The consultation follows on from the Harpur Trust v Bazel Supreme Court judgement in July 2022, which ruled that a part-time worker must have their holiday pay calculated on the same basis as a full-time employee.
Estimated to affect between 320,000 and 500,000 term-time and zero-hour workers, it proposes to introduce a holiday entitlement reference period for part-time employees and for those who work irregular hours so that their holiday pay and entitlement is directly proportionate to time spent working. The consultation also aims to understand how entitlements are currently calculated for agency workers, how the consultation proposal will be implemented, which could potentially mean amendments to leave entitlement legislation.
The Government is currently requesting responses from employers, workers, unions, business representative groups and those who represent the interests of groups in the labourers. The consultation will be open for eight weeks and will close on 9 March 2023.

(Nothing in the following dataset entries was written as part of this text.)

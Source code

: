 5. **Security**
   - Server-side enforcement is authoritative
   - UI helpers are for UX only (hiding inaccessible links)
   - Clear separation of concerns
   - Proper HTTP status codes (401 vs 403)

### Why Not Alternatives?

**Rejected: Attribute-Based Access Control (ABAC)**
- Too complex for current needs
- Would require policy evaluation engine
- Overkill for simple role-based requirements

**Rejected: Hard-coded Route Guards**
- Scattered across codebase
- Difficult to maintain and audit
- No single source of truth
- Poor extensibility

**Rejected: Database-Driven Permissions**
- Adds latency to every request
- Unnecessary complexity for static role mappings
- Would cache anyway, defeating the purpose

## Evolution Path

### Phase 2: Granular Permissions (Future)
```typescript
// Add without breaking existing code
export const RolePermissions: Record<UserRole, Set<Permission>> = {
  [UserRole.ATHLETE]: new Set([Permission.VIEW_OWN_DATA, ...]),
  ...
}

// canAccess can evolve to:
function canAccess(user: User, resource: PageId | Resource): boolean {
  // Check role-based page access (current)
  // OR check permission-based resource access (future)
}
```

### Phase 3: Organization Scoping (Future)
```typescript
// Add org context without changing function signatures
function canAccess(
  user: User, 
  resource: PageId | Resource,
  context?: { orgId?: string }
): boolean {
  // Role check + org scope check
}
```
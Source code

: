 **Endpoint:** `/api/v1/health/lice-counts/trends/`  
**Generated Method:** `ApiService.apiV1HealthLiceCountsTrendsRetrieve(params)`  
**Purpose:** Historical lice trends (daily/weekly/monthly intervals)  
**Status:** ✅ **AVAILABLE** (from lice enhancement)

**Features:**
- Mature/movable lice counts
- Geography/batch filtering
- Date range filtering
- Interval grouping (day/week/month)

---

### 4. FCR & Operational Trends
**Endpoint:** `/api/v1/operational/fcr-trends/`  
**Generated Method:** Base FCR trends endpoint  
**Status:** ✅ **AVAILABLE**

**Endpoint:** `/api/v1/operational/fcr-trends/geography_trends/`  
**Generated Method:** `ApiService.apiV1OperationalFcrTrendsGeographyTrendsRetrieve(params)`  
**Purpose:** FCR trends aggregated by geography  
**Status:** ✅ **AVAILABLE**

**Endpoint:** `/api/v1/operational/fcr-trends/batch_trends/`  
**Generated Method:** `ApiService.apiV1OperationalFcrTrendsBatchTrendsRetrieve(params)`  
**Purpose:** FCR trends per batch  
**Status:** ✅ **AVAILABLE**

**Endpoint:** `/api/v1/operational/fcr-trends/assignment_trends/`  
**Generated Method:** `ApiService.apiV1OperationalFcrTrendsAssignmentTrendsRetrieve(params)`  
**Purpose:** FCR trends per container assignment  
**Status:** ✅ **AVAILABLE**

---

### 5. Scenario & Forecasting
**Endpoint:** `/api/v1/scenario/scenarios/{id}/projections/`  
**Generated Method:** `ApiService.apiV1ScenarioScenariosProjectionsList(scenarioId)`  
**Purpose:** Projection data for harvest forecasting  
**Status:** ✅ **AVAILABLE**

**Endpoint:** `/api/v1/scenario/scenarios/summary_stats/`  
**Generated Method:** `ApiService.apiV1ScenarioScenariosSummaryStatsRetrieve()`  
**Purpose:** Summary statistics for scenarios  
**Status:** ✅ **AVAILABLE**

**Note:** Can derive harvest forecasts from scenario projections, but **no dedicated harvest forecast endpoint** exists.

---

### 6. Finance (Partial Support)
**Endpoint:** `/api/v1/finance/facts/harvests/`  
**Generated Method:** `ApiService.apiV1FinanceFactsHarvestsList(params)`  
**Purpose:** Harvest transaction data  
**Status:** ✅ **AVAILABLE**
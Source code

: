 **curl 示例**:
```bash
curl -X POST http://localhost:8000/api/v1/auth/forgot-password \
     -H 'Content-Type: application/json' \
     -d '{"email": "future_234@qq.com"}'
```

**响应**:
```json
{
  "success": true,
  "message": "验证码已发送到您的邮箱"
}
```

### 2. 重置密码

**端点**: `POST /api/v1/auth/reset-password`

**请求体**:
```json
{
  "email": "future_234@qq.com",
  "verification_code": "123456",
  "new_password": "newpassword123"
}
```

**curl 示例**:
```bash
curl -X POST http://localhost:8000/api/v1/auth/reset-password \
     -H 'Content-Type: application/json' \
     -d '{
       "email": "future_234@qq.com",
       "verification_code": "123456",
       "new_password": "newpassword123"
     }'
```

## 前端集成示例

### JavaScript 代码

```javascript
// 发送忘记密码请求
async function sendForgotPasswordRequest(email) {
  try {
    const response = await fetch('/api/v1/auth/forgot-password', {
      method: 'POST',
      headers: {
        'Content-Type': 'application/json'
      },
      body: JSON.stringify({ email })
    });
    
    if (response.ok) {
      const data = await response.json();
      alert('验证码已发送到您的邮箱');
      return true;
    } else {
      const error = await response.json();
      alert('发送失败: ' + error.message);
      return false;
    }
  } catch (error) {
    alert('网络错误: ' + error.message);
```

Employment solicitor, Lisa Moore, said:
The Supreme Court’s decision has caused widespread confusion for many. It has also led to an element of perceived unfairness, with some part-year workers having accrued a larger holiday entitlement than part-time workers, despite them having worked the same number of hours during the year.
Whilst the Government’s consultation is only focused on annual leave entitlement (rather than holiday pay more broadly), its aim is to help simplify calculations the rectify imbalances. In order to ensure that a part-year worker’s holiday entitlement is proportionate to the number of hours they work, it has been proposed that annual leave entitlement should be calculated by the number hours worked in the previous 52 weeks by 12.07%. This in itself raises further questions such as the practicalities of how and an employer can keep an accurate record of hours worked. However, ultimately, it is hoped that this consultation is a positive move to providing more clarity on this issue and is likely to be welcomed by most.